On connaît de Karel la tendance obsessionnelle à jouer avec les images d’archives. La Fille du juge n’échappe pas à la règle et reprend dans ses grandes largeurs le roman de la fille du juge Boulouque, saisi des dossiers des attentats qui ensanglantèrent Paris en 1986 avant de se suicider quelques années plus tard, écrasé par une machine judiciaire soumise à la sinistre raison d’Etat. Des faits eux-mêmes, et de ce qu’ils renvoient à l’actualité, voire à une tendance assez forte du cinéma français récent à affronter des sujets difficiles (J’ai vu tuer Ben Barka, Caché, La Trahison), le cinéaste n’oublie rien, trouvant en mille occasions l’image juste, le détail photographique adéquat, traces d’un passé médiatique remonté des abîmes de l’oubli.
Mais plus encore que le docu-thriller qu’il est aussi, façon Dossiers de l’écran, La Fille du juge est avant tout un très beau mélodrame autour de la figure centrale de la fille de Boulouque, Clémence, dont la voix narrative conduit le récit avec une sensibilité devant beaucoup moins au docu-fiction que le film singe d’être par son déroulé à suspense qu’au journal intime rétrospectif, forme fragile, un peu molle, qui menace à chaque instant de laisser le potentiel informatif d’un tel projet en plan. Ce sont les passages simples, bouleversants, des moments en famille, illustrés par des photographies ou des extraits de films personnels, et que porte la voix-off d’Elsa Zylberstein.

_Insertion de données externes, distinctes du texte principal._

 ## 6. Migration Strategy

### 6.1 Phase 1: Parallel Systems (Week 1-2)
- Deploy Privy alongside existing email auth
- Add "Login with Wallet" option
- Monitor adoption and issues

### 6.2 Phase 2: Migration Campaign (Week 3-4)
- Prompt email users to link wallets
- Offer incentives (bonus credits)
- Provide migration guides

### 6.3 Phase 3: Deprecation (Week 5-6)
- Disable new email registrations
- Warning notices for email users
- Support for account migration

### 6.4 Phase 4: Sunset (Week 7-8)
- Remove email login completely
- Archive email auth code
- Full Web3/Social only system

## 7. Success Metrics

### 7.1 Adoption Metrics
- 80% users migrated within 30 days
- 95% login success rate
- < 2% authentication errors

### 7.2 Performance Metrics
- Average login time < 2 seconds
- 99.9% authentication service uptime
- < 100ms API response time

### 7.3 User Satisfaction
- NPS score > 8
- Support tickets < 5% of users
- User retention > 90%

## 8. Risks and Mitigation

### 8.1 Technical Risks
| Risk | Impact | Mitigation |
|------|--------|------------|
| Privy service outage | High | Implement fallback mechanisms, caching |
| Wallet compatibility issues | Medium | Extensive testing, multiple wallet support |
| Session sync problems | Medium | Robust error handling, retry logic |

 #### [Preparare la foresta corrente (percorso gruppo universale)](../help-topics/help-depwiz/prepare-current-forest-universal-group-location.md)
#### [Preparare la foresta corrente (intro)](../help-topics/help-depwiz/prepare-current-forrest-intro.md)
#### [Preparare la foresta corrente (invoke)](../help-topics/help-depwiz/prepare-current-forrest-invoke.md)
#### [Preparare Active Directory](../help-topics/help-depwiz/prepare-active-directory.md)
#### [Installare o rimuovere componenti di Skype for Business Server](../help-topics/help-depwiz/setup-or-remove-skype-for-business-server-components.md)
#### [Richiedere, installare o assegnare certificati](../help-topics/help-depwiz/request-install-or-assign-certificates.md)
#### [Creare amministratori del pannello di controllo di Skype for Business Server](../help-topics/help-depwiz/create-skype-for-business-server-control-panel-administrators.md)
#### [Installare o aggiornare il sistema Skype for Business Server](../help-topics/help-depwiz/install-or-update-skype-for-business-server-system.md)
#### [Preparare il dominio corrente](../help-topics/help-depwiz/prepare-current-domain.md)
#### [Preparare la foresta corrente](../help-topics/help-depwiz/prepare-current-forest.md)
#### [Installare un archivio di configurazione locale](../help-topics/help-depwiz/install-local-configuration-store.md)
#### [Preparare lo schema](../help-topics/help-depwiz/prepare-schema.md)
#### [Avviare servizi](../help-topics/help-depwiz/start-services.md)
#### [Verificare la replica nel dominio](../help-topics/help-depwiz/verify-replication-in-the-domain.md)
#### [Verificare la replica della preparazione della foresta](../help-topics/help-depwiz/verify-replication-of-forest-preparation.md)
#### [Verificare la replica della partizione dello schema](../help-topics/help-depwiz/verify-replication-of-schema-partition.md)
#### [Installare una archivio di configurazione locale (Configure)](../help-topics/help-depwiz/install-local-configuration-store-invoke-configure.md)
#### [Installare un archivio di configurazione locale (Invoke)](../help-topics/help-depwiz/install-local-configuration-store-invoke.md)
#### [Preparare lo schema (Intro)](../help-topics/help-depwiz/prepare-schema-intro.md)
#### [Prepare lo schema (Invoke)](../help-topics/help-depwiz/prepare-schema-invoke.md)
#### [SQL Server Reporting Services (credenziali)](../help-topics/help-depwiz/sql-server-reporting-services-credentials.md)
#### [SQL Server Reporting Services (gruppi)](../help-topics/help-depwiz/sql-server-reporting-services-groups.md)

Le film joue avec une belle maestria de ce filtrage du politique par le souffle du sensible et de l’affectif, flirtant parfois avec une complaisance un peu Real TV (Mistral gagnant de Renaud plaqué sur des photos de famille), mais garde jusqu’au bout intacte l’acuité du regard posé sur des événements dramatiques : l’utilisation comme monnaie d’échange du sinistre Wahid Gordji, personnage-clé dans l’affaire des attentats parisiens, pour faire libérer les otages français au Liban. Etrange film, donc, où l’intime et le général se croisent sans jamais se neutraliser : c’est la force de cette Fille du juge, forme lourde pour approche incroyablement fine et précise d’un sujet tentaculaire.